Which products sell the most?
How does revenue trend month over month?
Who are our highest-value customers?

Part 1: Data Pipeline

The Approach

Raw files must be loaded, then cleaned, structured, and modelled before they can answer anything

The Pattern

ELT

Extract: pull raw CSV files
Load: drop them into BigQuery as-is
Transform: clean and model inside the warehouse
Unlike ETL, transformation happens after loading, leveraging the warehouse's compute power.

The Tool

dbt

Data Build Tool: defines SQL transformations as versioned, testable models.
It is the T in ELT.
Each model is a .sql file. dbt compiles, runs, and tests them against the warehouse in the right order.

Part 1: Data Pipeline

dbt Transformations

Model	Problem	Solution
`dim_datetime`	Dates as text, two formats	`PARSE_DATETIME` selected by string length
`dim_product`	`StockCode` not unique	Surrogate key = `hash(code + desc + price)`
`dim_customer`	No ISO codes, duplicates	Deduplicate + join country reference
`fct_invoices`	Returns, noise, no totals	Filter `Qty > 0` + compute `Qty × Price`

541,909 raw rows → 397,884 validated sale facts · Tests: unique, not_null, relationships

Part 1: Data Pipeline

Star Schema

A modelling pattern where one central fact table is surrounded by dimension tables, like a star. Optimised for analytical queries.

Dimension tables

Describe the context of an event, who bought, what product, when it happened. Rows are entities: customers, products, dates.

Fact table

Records the events themselves, one row per sale. Stores measurable values (quantity, revenue) and foreign keys pointing to each dimension.

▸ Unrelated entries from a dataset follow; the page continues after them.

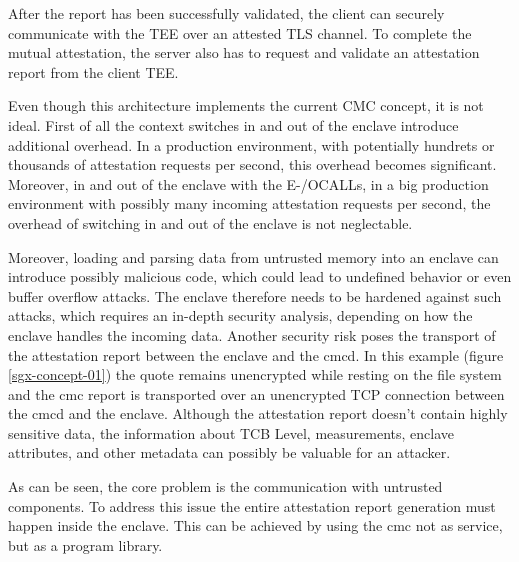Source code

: After the report has been successfully validated, the client can securely communicate with the TEE over an attested TLS channel. To complete the mutual attestation, the server also has to request and validate an attestation report from the client TEE. 

Even though this architecture implements the current CMC concept, it is not ideal.
First of all the context switches in and out of the enclave introduce additional overhead. In a production environment, with potentially hundrets or thousands of attestation requests per second, this overhead becomes significant. Moreover, in and out of the enclave with the E-/OCALLs, in a big production environment with possibly many incoming attestation requests per second, the overhead of switching in and out of the enclave is not neglectable.

Moreover, loading and parsing data from untrusted memory into an enclave can introduce possibly malicious code, which could lead to undefined behavior or even buffer overflow attacks. The enclave therefore needs to be hardened against such attacks, which requires an in-depth security analysis, depending on how the enclave handles the incoming data. Another security risk poses the transport of the attestation report between the enclave and the cmcd. In this example (figure \ref{sgx-concept-01}) the quote remains unencrypted while resting on the file system and the cmc report is transported over an unencrypted TCP connection between the cmcd and the enclave. Although the attestation report doesn’t contain highly sensitive data, the information about TCB Level, measurements, enclave attributes, and other metadata can possibly be valuable for an attacker. 

As can be seen, the core problem is the communication with untrusted components. To address this issue the entire attestation report generation must happen inside the enclave. This can be achieved by using the cmc not as service, but as a program library.


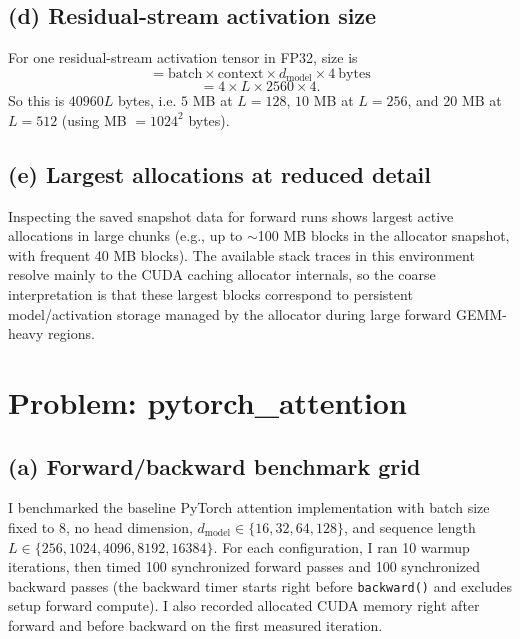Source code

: \documentclass[11pt]{article}
\begin{document}
\subsection*{(d) Residual-stream activation size}
For one residual-stream activation tensor in FP32, size is
\[
= \mathrm{batch} \times \mathrm{context} \times d_{\mathrm{model}} \times 4\ \mathrm{bytes}
\]
\[
= 4 \times L \times 2560 \times 4.
\]
So this is \(40960L\) bytes, i.e. \(5\) MB at \(L{=}128\), \(10\) MB at \(L{=}256\), and \(20\) MB at \(L{=}512\) (using MB \(=1024^2\) bytes).

\subsection*{(e) Largest allocations at reduced detail}
Inspecting the saved snapshot data for forward runs shows largest active allocations in large chunks (e.g., up to \(\sim\)100 MB blocks in the allocator snapshot, with frequent 40 MB blocks). The available stack traces in this environment resolve mainly to the CUDA caching allocator internals, so the coarse interpretation is that these largest blocks correspond to persistent model/activation storage managed by the allocator during large forward GEMM-heavy regions.

\section{Problem: pytorch\_attention}
\subsection*{(a) Forward/backward benchmark grid}
I benchmarked the baseline PyTorch attention implementation with batch size fixed to 8, no head dimension, \(d_{\text{model}} \in \{16, 32, 64, 128\}\), and sequence length \(L \in \{256, 1024, 4096, 8192, 16384\}\). For each configuration, I ran 10 warmup iterations, then timed 100 synchronized forward passes and 100 synchronized backward passes (the backward timer starts right before \texttt{backward()} and excludes setup forward compute). I also recorded allocated CUDA memory right after forward and before backward on the first measured iteration.
\end{document}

dim_customer (4,380) · dim_product (16,282) · dim_datetime (23,260)
→ fct_invoices (397,884 rows)

Star schema diagram, dimensions surrounding fct_invoices

Part 1: Data Pipeline

Report Layer

Pre-aggregated for Looker Studio, one model per business question

report_customer_invoices

Countries

Groups by country + ISO code
→ revenue, invoice count, top 10

report_product_invoices

Products

Groups by stock code + description
→ total quantity sold, top 10

report_year_invoices

Revenue over Time

Groups by year + month
→ invoice count, total revenue

Part 2

Infrastructure

Part 2: Infrastructure

GCP Architecture

Part 2: Infrastructure

GCP Components

Component	Role
GCS	Raw CSV file storage, where the data journey begins
Eventarc	Fires on `object.finalized`: zero lag, reacts on file landing
Cloud Workflows	Orchestrates: load CSVs first → then trigger dbt
BigQuery	3 datasets: `raw`, `transform`, `report`
Cloud Run Job	Runs dbt Docker image on demand, stateless, exits when done
Secret Manager	BigQuery credentials, no passwords hardcoded
Artifact Registry	Stores the dbt Docker image
Cloud Build	CI/CD: rebuilds and pushes the dbt image on git push

Part 2: Infrastructure

Terraform

Infrastructure as Code: every GCP resource in version-controlled files

modules/platform

Platform

GCS buckets, IAM service accounts, API enablement, Artifact Registry

modules/pipeline

Pipeline

Cloud Workflows, Eventarc trigger, Cloud Run Job, Secret Manager

modules/observability

Observability (planned)

Monitoring dashboards, alerting, pipeline health tracking

terraform apply → creates every resource from scratch
Reproducible: deploy identically to dev, staging, prod
Every IAM permission is a line of code, not a console click

Part 3

BI Layer

Part 3: BI Layer

Answering the Business Questions

Looker Studio → BigQuery → report dataset · View live dashboard

Which countries generate most revenue?

report_customer_invoices · Bar chart

Which products sell the most?

report_product_invoices · Bar chart

How does revenue trend month over month?

report_year_invoices · Line chart

Who are our highest-value customers?

Custom BigQuery query on raw_invoice · Horizontal bar by revenue

Expected: UK dominates · Q4 spike (Oct to Dec) · small decorative items drive volume

From two CSV files and four unanswered questions
to a fully automated, tested, event-driven analytics platform.
Zero manual steps between data landing and dashboard updating.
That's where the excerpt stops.